### Brief
A single stretch of the material below is to be transcribed exactly, starting at the line with "space-constructible $S(n)\ge\log n$" and ending after the line with "simulation, with the".

___ Exercise inputs ___

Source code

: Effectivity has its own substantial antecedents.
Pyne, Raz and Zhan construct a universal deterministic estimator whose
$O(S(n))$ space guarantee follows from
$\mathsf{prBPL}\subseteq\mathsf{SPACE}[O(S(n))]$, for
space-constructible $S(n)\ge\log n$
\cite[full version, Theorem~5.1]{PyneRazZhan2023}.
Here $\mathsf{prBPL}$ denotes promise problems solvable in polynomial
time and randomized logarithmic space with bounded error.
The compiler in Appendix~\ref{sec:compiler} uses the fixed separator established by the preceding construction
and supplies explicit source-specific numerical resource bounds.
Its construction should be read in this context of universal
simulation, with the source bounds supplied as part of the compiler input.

___
___ Exercise inputs ___

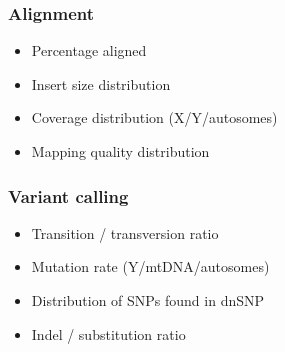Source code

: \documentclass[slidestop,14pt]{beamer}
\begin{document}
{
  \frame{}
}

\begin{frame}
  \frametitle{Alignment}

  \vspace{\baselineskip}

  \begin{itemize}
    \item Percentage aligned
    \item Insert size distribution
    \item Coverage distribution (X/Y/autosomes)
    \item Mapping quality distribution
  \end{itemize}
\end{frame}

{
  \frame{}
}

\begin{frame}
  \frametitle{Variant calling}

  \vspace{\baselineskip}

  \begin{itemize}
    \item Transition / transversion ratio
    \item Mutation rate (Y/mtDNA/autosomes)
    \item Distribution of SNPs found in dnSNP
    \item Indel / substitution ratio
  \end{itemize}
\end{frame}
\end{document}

___
___ Exercise inputs ___

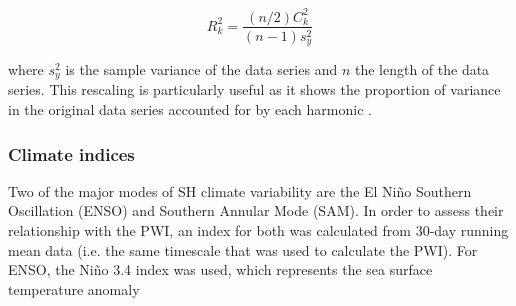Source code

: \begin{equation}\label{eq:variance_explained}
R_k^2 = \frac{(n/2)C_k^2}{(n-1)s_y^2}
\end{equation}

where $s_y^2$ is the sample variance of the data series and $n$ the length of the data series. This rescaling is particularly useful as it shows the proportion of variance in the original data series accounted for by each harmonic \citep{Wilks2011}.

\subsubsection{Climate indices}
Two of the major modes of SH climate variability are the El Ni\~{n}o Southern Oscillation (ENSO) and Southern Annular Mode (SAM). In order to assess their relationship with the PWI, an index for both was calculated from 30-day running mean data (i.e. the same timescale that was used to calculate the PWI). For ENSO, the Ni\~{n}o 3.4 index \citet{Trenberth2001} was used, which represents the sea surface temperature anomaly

___

### Output for this exercise
space-constructible $S(n)\ge\log n$
\cite[full version, Theorem~5.1]{PyneRazZhan2023}.
Here $\mathsf{prBPL}$ denotes promise problems solvable in polynomial
time and randomized logarithmic space with bounded error.
The compiler in Appendix~\ref{sec:compiler} uses the fixed separator established by the preceding construction
and supplies explicit source-specific numerical resource bounds.
Its construction should be read in this context of universal
simulation, with the source bounds supplied as part of the compiler input.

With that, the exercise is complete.